In this article we’re going to take a look on how to interact with the ESP32 and ESP8266 GPIOs using MicroPython. We’ll show you how to read digital and analog inputs, how to control digital outputs and how to generate PWM signals.
To program the ESP32 and ESP8266 with MicroPython, we use uPyCraft IDE as a programming environment. Follow the next tutorials to install uPyCraft IDE and flash MicroPython firmware on your board:
- Install uPyCraft IDE: Windows PC, MacOS X, or Linux Ubuntu
- Flash/Upload MicroPython Firmware to ESP32 and ESP8266
Alternatively, if you’re having trouble using uPyCraftIDE, we recommend using Thonny IDE instead: Getting Started with Thonny MicroPython (Python) IDE for ESP32 and ESP8266
If this is your first time dealing with MicroPython you may find these next tutorials useful:
- Getting Started with MicroPython on ESP32 and ESP8266
- MicroPython Programming Basics with ESP32 and ESP8266
With this tutorial you’ll learn how to use the ESP32 or ESP8266 GPIOs with MicroPython. You can read the separate guide for each topic:
We’ll build a simple example that works as follows:
- Read the state of a pushbutton and set the LED state accordingly – when you press the pushbutton the LED lights up.
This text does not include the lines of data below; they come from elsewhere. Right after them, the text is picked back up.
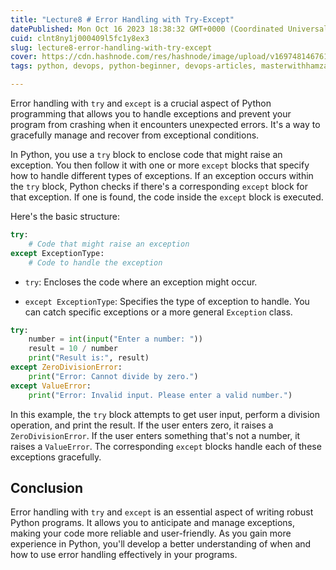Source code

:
 ```yaml
---
title: "Lecture8 # Error Handling with Try-Except"
datePublished: Mon Oct 16 2023 18:38:32 GMT+0000 (Coordinated Universal Time)
cuid: clnt8ny1j000409l5fc1y8ex3
slug: lecture8-error-handling-with-try-except
cover: https://cdn.hashnode.com/res/hashnode/image/upload/v1697481467614/4832442d-bdc0-412c-887f-276d847aa9ed.png
tags: python, devops, python-beginner, devops-articles, masterwithhamza

---
```


Error handling with `try` and `except` is a crucial aspect of Python programming that allows you to handle exceptions and prevent your program from crashing when it encounters unexpected errors. It's a way to gracefully manage and recover from exceptional conditions.

In Python, you use a `try` block to enclose code that might raise an exception. You then follow it with one or more `except` blocks that specify how to handle different types of exceptions. If an exception occurs within the `try` block, Python checks if there's a corresponding `except` block for that exception. If one is found, the code inside the `except` block is executed.

Here's the basic structure:

```python
try:
    # Code that might raise an exception
except ExceptionType:
    # Code to handle the exception
```

* `try`: Encloses the code where an exception might occur.
    
* `except ExceptionType`: Specifies the type of exception to handle. You can catch specific exceptions or a more general `Exception` class.
    

```python
try:
    number = int(input("Enter a number: "))
    result = 10 / number
    print("Result is:", result)
except ZeroDivisionError:
    print("Error: Cannot divide by zero.")
except ValueError:
    print("Error: Invalid input. Please enter a valid number.")
```

In this example, the `try` block attempts to get user input, perform a division operation, and print the result. If the user enters zero, it raises a `ZeroDivisionError`. If the user enters something that's not a number, it raises a `ValueError`. The corresponding `except` blocks handle each of these exceptions gracefully.

## **Conclusion**

Error handling with `try` and `except` is an essential aspect of writing robust Python programs. It allows you to anticipate and manage exceptions, making your code more reliable and user-friendly. As you gain more experience in Python, you'll develop a better understanding of when and how to use error handling effectively in your programs.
- Read the voltage from a potentiometer and dim an LED accordingly to the shaft’s position of the potentiometer.
The circuit for this project involves wiring two LEDs, a pushbutton, and a potentiometer. Here’s a list of all the parts needed to build the circuit:
- ESP32 or ESP8266 (read: ESP32 vs ESP8266)
- 2x LEDs
- 2x 330 Ohm resistor
- Jumper wires
You can use the preceding links or go directly to MakerAdvisor.com/tools to find all the parts for your projects at the best price!
ESP32 – Schematic
Follow the next schematic diagram if you’re using an ESP32:
Note: the ESP32 supports analog reading in several GPIOs: 0, 2, 4, 12, 13, 14, 15, 25, 26, 27 32, 33, 34, 35, 36, and 39.
Recommended reading: ESP32 Pinout Reference: Which GPIO pins should you use?
ESP8266 – Schematic
Follow the next schematic diagram if you’re using an ESP8266:
Note: the ESP8266 only supports analog reading in pin ADC0 (A0).
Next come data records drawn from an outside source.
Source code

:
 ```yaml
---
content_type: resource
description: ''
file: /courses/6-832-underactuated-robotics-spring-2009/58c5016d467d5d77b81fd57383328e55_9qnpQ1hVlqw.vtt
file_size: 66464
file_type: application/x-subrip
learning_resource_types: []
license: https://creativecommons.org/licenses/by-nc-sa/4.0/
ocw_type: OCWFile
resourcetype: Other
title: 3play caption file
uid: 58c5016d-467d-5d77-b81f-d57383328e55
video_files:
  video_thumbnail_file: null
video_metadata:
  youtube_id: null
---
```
Copy the following code to the main.py file in the uPyCraft IDE.
Note: analog reading works differently in ESP32 and ESP8266. The code works right away in ESP32. To use with ESP8266, you have to uncomment and comment the lines described in the MicroPython script.
# Complete project details at https://RandomNerdTutorials.com # Created by Rui Santos from machine import Pin, ADC, PWM from time import sleep led = Pin(2, Pin.OUT) button = Pin(15, Pin.IN) #Configure ADC for ESP32 pot = ADC(Pin(34)) pot.width(ADC.WIDTH_10BIT) pot.atten(ADC.ATTN_11DB) #Configure ADC for ESP8266 #pot = ADC(0) led_pwm = PWM(Pin(4),5000) while True: button_state = button.value() led.value(button_state) pot_value = pot.read() led_pwm.duty(pot_value) sleep(0.1)
How the code works
Continue reading to learn on how the code works.
To interact with the GPIOs you need to import the machine module that contains classes to interact with the GPIOs. Import the Pin class to interact with the pins, the ADC class to read analog value, and the PWM class to generate PWM signals.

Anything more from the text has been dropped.